-1

So my task is to break a dataframe of 506 observations into ten different samples of training and test sets (with replacement). I'm doing this so I can put it through a model and see the average MSE over ten samples. Thus far, I've got the following idiotically complicated for loop:

temp_train<- setNames(lapply(1:10, function(x) {x <-homeprices[sample(1:nrow(homeprices), 
.8*n, replace = FALSE), ]; x }), paste0("tr_sample.", 1:10))
for (i in 1:length(temp_train)) {
  assign(paste0("df_train_", i), as.data.frame(temp_train[i]))
  name<-assign(paste('df_train_', i, sep=''), x[i])
  temp_test<- setNames(homeprices[-name], paste0("te_sample.", 1:10))
  alpha<-assign(paste0("df_test_", i), as.data.frame(temp_test[i]))
}

This for loop produces say df_test_2, which is a data frame of 506 observations of one variable. It SHOULD be a dataframe of 102 obvs of 13 variables, namely the 102 observations that are NOT in df_train_2. My question therefore is what's a better way to do this that actually works? I would prefer to not install any packages if possible since I want to get a grasp of base r.

CapnShanty
  • 529
  • 8
  • 20

1 Answers1

1

A common (and efficient) strategy for handling this type of task in base R is not to create each individual data frame, but to simply create a set of indices that define the partition.

For example,

x <- replicate(n = 10,expr = {sample(506,404)})

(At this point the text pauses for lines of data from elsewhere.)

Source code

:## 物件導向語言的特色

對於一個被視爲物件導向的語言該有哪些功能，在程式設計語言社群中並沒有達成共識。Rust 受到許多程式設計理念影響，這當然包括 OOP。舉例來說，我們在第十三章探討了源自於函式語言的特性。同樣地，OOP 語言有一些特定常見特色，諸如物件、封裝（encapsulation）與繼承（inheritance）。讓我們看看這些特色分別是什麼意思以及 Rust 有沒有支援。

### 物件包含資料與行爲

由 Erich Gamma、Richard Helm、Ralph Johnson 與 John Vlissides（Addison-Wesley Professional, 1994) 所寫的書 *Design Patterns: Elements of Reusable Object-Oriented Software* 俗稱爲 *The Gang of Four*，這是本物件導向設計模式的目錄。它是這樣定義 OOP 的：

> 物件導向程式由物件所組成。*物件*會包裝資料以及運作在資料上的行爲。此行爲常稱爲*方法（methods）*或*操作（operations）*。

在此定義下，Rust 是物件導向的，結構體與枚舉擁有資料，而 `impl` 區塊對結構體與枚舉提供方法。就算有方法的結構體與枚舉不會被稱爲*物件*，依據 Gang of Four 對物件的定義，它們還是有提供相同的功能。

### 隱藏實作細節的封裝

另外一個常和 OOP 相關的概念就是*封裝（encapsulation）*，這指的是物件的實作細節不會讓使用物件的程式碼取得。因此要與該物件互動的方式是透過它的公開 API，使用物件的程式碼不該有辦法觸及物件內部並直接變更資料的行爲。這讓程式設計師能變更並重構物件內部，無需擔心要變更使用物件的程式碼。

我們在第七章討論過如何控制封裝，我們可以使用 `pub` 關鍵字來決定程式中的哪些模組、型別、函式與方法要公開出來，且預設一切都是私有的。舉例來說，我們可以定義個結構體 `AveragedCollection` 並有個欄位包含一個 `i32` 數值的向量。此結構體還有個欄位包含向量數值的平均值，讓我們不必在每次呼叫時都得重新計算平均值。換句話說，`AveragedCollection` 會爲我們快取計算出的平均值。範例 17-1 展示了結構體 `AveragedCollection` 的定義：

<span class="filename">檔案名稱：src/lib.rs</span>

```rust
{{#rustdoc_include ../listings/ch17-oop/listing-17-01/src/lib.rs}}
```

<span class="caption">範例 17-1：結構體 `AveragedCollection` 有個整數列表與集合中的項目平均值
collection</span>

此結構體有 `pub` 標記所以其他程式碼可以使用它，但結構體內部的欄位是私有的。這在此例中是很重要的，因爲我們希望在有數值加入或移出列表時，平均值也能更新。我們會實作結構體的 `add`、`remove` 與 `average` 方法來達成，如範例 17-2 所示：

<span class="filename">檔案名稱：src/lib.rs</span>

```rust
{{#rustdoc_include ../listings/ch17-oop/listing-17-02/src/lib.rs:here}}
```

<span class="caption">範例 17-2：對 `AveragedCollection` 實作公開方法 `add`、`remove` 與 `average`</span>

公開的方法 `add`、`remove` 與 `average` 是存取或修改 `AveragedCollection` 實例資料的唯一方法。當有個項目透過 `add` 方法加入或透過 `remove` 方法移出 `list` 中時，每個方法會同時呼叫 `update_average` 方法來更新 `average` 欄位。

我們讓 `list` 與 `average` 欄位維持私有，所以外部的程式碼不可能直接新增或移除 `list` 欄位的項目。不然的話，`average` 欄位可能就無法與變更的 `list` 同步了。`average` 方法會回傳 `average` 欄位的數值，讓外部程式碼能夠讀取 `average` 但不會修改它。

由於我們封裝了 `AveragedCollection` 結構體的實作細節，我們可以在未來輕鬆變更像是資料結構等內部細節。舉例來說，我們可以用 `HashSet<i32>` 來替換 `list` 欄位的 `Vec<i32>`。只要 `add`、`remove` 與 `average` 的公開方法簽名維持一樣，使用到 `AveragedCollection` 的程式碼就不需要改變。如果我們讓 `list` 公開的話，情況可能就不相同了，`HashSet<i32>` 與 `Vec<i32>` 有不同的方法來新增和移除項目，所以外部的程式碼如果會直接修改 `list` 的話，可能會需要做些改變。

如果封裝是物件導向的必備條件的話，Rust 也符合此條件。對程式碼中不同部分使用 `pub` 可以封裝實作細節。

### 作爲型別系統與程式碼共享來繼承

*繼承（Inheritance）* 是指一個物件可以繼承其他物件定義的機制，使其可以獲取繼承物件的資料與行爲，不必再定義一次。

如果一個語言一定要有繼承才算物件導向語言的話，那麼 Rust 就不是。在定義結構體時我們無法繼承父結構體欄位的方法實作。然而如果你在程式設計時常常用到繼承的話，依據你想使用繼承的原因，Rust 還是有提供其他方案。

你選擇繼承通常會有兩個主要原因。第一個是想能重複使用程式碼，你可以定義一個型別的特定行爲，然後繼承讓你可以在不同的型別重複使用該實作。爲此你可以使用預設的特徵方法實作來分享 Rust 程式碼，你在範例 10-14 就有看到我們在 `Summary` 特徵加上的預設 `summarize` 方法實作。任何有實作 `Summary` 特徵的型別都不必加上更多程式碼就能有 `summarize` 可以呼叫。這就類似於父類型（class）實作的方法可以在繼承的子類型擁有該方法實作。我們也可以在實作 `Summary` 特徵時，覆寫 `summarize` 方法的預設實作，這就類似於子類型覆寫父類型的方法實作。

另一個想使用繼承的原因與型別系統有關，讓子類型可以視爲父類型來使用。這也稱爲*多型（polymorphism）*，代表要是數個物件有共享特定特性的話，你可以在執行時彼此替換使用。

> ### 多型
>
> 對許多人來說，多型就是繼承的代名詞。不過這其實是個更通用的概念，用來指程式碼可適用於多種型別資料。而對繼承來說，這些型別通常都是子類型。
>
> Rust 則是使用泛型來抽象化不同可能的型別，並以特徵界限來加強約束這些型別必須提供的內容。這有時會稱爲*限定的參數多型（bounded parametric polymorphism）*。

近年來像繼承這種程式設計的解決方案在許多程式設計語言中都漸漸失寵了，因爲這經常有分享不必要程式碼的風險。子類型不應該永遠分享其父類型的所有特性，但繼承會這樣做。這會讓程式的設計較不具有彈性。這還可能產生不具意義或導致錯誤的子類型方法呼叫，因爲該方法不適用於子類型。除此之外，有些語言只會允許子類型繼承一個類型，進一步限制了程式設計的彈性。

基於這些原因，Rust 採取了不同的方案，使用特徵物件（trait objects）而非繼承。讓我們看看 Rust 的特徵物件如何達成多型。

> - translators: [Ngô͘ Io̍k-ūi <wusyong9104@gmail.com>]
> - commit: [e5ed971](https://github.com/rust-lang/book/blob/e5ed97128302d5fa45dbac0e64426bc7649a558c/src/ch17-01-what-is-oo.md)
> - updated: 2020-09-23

creates a matrix where each of the ten columns is filled with the row indices of a random selection of 404 rows (80% or so of 506). Then you'd loop through your model fitting and use the columns of x to select the training subset of your data that you pass to your model. Negative indexing of the same indices would yield the corresponding 20% for testing.

This way you don't have tons of copies of data frames lying about.

joran
  • 169,992
  • 32
  • 429
  • 468